WORK ORDER: Scan the records for the word "Auswahl". Return each line where it is found.

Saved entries
━━━━━━━━━━━━━━━━
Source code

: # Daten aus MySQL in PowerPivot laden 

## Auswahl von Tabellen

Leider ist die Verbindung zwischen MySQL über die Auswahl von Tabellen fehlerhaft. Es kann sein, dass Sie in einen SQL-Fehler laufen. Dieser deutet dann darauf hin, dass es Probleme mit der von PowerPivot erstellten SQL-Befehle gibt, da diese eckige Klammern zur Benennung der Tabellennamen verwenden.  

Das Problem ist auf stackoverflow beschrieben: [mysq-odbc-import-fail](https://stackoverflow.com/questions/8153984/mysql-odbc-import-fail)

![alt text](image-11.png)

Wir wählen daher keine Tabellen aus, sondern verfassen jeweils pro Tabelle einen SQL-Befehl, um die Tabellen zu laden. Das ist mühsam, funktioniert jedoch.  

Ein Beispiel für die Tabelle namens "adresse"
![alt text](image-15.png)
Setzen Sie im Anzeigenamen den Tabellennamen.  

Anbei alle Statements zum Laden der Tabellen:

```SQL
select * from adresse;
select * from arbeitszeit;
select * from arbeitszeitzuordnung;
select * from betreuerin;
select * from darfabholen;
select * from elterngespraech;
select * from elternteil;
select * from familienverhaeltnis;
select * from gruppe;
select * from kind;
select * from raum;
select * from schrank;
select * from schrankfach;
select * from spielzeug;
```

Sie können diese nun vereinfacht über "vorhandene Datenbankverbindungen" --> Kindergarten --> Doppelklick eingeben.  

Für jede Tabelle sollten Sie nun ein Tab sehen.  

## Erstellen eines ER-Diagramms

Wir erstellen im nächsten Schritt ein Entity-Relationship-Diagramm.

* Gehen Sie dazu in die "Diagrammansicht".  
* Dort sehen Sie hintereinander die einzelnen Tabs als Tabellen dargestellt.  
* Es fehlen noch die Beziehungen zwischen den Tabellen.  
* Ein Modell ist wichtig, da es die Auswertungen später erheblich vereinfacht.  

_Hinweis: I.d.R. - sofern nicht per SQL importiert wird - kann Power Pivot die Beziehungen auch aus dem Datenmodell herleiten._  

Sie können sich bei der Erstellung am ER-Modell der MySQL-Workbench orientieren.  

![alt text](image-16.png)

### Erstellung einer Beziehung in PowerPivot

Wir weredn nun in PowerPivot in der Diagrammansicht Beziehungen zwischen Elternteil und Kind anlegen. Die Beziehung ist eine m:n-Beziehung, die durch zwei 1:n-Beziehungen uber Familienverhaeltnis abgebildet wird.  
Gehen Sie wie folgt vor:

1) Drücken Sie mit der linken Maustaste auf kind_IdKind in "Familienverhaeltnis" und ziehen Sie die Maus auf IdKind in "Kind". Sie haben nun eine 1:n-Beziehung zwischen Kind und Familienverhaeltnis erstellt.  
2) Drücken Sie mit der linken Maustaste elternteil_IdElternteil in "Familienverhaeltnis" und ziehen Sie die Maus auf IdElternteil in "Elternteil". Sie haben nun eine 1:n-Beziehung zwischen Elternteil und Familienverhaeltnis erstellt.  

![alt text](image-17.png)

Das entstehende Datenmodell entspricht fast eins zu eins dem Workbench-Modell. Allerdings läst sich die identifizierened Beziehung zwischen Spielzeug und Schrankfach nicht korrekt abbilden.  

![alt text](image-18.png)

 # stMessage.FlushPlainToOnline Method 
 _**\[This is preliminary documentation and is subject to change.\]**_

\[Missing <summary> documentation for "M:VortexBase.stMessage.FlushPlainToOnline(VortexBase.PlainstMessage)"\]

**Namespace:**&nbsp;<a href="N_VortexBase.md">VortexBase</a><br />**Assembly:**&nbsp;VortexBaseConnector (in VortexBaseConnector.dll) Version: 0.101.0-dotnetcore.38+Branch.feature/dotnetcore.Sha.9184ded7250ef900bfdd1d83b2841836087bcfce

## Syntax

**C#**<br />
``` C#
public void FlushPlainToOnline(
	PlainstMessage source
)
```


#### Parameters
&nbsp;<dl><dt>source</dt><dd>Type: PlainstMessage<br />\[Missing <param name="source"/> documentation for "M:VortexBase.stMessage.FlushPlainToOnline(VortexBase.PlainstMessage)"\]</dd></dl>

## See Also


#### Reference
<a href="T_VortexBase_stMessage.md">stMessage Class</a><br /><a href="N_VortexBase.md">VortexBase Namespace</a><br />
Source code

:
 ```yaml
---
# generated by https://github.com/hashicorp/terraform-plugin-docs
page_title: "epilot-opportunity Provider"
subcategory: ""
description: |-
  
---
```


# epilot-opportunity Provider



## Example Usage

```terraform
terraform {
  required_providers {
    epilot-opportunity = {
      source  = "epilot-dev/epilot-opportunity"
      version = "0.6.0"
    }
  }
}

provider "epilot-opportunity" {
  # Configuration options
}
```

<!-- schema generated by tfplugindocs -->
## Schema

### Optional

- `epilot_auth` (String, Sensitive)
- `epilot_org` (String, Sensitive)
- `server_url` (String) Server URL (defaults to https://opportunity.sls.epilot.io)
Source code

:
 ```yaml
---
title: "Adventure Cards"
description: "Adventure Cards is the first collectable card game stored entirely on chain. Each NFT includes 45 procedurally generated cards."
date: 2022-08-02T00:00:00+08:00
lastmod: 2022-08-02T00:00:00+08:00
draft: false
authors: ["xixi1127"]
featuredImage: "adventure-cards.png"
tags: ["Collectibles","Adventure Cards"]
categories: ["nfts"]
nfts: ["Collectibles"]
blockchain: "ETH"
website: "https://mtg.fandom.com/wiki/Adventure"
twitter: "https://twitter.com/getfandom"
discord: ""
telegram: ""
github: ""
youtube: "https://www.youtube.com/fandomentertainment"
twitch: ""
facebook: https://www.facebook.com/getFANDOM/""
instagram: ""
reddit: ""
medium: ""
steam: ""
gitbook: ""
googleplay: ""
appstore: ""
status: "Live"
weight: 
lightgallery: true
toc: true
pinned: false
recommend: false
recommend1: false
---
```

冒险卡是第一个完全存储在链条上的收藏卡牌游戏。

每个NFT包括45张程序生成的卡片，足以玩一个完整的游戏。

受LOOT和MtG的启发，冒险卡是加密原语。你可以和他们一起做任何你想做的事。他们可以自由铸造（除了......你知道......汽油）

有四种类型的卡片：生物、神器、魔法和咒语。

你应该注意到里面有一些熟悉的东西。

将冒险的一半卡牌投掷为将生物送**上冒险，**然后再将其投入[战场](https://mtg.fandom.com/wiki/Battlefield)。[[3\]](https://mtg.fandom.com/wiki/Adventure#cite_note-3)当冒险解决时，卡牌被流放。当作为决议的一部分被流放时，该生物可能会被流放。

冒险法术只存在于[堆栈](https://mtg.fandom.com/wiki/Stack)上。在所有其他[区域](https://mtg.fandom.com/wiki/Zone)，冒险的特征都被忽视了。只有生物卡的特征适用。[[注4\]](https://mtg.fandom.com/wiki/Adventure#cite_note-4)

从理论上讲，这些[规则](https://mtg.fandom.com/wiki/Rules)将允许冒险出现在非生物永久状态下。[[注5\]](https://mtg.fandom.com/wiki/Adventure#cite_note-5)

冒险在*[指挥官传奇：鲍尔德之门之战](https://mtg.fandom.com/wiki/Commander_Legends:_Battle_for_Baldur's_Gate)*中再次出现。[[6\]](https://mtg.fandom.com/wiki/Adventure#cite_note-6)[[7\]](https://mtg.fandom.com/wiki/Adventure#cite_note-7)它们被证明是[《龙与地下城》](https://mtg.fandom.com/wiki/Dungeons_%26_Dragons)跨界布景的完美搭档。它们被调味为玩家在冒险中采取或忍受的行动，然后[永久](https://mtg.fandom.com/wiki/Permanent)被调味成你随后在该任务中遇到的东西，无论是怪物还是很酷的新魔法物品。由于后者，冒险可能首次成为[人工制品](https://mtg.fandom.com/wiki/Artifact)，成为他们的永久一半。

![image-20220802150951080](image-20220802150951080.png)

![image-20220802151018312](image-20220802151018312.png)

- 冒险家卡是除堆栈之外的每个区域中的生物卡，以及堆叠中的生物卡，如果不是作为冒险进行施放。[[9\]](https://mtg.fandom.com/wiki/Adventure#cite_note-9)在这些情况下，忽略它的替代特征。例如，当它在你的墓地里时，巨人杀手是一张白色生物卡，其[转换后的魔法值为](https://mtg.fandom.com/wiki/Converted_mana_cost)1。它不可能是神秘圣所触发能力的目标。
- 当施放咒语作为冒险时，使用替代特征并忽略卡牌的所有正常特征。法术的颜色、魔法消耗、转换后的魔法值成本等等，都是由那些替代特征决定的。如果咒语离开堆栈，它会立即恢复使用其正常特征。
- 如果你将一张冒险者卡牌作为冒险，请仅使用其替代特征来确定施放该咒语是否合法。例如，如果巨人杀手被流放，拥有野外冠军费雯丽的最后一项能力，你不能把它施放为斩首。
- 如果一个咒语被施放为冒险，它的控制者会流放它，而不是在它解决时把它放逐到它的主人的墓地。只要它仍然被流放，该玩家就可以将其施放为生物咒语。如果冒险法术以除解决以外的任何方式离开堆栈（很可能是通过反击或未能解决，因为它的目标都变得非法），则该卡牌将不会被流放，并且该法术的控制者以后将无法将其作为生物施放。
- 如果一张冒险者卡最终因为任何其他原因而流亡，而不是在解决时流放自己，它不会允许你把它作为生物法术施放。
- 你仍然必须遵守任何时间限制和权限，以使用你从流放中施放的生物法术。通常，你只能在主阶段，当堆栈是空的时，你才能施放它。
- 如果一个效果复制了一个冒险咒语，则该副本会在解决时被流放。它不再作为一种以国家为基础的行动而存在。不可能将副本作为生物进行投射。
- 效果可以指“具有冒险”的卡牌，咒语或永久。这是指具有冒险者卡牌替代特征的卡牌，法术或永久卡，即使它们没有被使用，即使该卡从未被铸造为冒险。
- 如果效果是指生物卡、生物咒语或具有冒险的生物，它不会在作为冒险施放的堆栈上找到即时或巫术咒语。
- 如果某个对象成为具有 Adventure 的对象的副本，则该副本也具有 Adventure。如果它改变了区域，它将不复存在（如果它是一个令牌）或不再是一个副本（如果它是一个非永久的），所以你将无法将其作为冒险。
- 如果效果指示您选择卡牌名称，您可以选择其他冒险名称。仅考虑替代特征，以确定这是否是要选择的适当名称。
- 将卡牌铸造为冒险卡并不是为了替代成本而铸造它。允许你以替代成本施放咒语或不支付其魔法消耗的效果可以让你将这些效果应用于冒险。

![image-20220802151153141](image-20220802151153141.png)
━━━━━━━━━━━━━━━━
ANSWER TO THIS PROBLEM:
## Auswahl von Tabellen
Leider ist die Verbindung zwischen MySQL über die Auswahl von Tabellen fehlerhaft. Es kann sein, dass Sie in einen SQL-Fehler laufen. Dieser deutet dann darauf hin, dass es Probleme mit der von PowerPivot erstellten SQL-Befehle gibt, da diese eckige Klammern zur Benennung der Tabellennamen verwenden.  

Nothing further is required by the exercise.